#### What you need to do:
What is needed is each line of the data below that holds the string "syntax".

#### Entries provided:
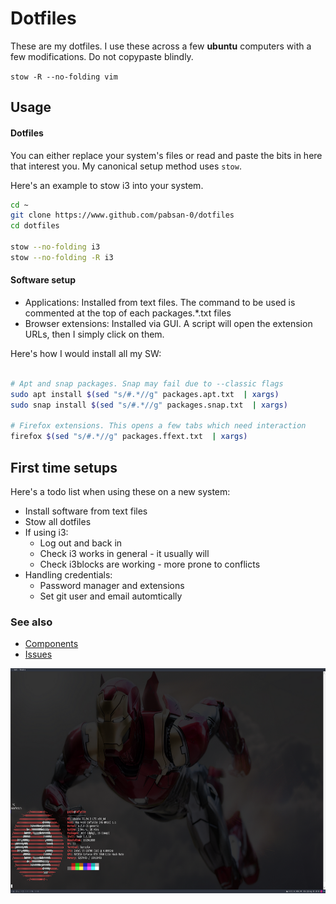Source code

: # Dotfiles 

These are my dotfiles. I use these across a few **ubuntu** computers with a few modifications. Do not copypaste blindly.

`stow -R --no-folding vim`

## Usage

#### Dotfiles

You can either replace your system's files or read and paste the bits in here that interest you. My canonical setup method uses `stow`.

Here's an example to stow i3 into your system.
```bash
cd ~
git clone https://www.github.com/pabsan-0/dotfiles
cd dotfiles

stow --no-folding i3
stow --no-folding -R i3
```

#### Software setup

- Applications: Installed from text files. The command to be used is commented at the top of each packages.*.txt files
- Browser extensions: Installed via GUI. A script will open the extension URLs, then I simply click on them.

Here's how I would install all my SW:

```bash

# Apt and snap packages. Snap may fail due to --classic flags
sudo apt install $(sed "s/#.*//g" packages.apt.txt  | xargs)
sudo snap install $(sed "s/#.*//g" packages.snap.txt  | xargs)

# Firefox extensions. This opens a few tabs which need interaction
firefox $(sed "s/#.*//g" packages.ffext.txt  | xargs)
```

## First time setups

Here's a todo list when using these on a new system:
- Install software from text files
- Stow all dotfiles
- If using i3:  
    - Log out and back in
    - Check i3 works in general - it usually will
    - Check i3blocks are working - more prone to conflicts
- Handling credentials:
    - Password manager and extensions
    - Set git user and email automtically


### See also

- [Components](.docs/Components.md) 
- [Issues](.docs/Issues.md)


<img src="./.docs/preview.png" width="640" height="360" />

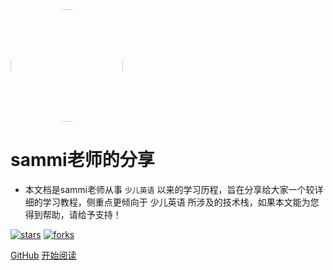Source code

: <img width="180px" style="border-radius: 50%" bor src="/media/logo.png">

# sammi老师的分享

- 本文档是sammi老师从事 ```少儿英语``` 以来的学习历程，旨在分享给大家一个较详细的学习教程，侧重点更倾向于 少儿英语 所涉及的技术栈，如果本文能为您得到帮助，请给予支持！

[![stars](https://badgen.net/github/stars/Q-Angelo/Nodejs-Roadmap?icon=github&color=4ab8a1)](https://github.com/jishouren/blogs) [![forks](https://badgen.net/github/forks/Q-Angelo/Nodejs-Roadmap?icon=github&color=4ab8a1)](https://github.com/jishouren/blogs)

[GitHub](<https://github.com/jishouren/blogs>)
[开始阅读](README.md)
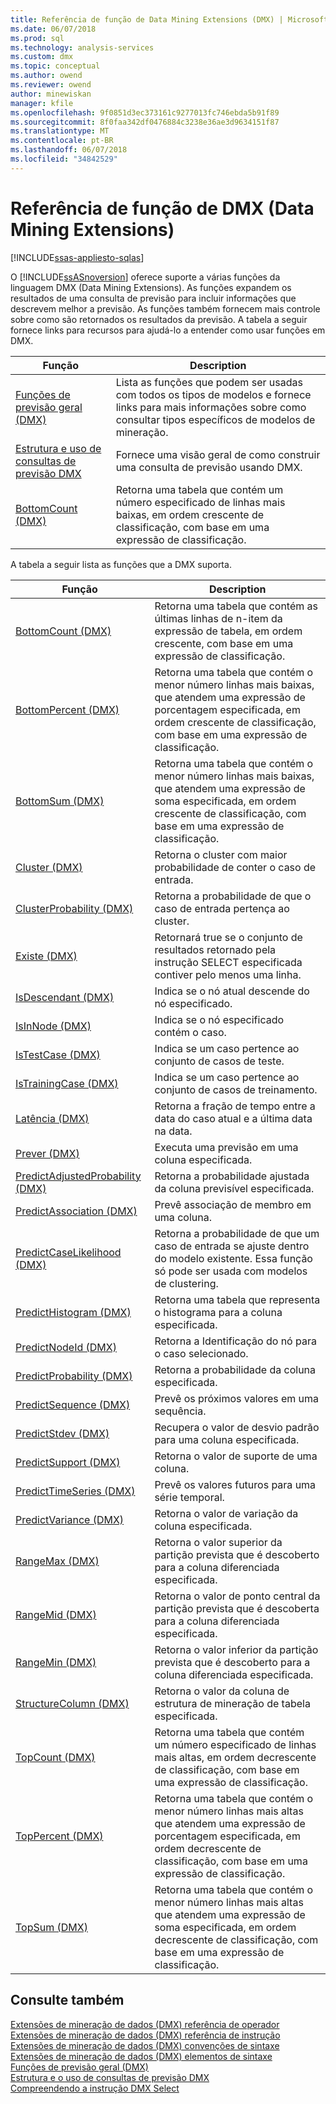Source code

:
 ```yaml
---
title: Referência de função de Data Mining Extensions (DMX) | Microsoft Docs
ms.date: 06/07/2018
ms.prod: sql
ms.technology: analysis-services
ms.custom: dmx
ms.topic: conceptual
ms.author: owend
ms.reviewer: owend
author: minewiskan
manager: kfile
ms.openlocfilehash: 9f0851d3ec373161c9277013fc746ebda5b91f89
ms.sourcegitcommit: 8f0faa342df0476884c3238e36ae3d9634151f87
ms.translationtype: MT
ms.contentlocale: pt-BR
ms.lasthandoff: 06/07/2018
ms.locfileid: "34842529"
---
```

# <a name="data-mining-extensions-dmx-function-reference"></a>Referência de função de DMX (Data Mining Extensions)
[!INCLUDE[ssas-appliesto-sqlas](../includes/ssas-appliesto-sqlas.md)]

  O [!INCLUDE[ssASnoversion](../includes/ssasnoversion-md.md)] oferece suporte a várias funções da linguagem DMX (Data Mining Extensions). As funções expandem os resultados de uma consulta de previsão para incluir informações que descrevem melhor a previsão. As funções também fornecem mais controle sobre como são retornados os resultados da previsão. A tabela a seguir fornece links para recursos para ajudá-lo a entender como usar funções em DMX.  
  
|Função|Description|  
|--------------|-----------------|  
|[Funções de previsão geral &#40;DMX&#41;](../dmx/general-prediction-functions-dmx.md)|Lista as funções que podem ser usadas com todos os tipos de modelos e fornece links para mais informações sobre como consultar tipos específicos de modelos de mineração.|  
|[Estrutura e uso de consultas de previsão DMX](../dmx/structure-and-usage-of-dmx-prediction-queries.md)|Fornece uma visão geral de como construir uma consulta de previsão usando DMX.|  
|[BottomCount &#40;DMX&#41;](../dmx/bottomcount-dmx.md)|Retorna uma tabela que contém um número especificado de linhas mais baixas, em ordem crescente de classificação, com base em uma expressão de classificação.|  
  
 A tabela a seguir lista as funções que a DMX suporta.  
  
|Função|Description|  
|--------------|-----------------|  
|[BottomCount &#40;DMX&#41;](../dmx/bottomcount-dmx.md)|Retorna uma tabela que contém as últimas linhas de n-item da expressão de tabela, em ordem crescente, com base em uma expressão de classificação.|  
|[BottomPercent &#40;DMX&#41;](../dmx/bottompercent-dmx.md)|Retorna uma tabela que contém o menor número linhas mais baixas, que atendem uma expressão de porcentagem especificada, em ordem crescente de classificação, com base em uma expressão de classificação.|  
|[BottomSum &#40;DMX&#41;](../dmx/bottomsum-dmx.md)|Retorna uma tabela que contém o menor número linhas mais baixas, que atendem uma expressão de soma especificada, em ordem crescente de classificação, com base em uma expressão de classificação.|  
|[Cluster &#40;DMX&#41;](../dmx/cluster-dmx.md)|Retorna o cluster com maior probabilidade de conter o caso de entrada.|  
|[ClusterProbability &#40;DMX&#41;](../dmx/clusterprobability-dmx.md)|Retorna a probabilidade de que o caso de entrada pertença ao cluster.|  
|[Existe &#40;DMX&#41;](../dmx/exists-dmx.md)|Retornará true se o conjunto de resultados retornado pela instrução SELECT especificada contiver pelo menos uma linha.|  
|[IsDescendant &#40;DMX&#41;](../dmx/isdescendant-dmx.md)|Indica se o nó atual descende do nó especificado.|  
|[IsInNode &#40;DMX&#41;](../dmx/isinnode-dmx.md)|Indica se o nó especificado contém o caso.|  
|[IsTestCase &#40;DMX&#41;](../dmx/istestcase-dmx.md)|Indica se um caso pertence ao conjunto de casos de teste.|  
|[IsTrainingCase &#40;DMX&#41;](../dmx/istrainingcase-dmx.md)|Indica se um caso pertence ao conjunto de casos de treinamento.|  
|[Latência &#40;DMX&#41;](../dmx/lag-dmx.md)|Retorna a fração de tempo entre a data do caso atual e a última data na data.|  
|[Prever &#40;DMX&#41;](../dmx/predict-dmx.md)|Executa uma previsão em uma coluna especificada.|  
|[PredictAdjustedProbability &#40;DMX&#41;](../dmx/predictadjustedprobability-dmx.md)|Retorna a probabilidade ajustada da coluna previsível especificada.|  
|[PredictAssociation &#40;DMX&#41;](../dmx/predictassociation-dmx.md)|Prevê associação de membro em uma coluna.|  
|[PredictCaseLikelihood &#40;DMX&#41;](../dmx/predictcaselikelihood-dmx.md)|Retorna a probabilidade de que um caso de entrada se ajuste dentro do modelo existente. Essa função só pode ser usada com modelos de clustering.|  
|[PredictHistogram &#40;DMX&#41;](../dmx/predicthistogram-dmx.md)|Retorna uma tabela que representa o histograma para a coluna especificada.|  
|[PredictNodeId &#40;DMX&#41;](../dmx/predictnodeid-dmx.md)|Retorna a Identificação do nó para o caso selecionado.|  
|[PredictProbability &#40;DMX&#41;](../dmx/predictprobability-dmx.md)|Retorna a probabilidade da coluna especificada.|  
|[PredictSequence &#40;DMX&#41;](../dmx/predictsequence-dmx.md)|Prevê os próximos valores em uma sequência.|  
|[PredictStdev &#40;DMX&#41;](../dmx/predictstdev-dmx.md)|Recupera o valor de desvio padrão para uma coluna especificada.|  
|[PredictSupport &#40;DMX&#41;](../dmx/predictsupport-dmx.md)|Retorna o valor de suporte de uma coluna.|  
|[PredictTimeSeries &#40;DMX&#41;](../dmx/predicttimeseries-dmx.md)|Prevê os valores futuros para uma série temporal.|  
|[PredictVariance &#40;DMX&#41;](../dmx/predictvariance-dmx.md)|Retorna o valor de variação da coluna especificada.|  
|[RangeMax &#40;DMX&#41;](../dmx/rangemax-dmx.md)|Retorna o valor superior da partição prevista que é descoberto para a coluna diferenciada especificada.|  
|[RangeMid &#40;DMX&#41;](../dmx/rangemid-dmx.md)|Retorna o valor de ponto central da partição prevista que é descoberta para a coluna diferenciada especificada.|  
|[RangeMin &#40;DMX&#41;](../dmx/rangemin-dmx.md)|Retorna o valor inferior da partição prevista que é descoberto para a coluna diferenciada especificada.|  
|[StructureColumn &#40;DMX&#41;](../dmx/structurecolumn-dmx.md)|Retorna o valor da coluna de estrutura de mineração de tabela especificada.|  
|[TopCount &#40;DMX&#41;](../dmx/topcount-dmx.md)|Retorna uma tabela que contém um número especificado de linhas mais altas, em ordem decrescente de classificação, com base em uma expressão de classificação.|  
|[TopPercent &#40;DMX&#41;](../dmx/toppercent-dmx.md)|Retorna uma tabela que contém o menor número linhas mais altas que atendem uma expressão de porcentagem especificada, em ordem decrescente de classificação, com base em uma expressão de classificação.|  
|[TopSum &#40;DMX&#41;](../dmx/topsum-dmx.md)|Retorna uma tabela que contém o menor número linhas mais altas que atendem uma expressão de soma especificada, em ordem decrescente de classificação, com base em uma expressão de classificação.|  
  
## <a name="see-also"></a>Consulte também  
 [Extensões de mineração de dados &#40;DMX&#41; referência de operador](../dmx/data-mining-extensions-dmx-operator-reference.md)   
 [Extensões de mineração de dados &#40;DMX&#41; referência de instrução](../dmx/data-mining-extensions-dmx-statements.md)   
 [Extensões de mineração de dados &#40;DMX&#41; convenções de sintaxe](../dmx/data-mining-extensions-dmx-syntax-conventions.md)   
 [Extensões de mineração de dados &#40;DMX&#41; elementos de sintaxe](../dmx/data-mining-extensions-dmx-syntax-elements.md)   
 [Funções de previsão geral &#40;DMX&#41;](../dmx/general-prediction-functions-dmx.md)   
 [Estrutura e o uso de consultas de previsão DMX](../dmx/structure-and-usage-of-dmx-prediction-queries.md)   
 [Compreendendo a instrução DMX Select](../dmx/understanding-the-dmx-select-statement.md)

#### Output:
 [Extensões de mineração de dados &#40;DMX&#41; convenções de sintaxe](../dmx/data-mining-extensions-dmx-syntax-conventions.md)   
 [Extensões de mineração de dados &#40;DMX&#41; elementos de sintaxe](../dmx/data-mining-extensions-dmx-syntax-elements.md)   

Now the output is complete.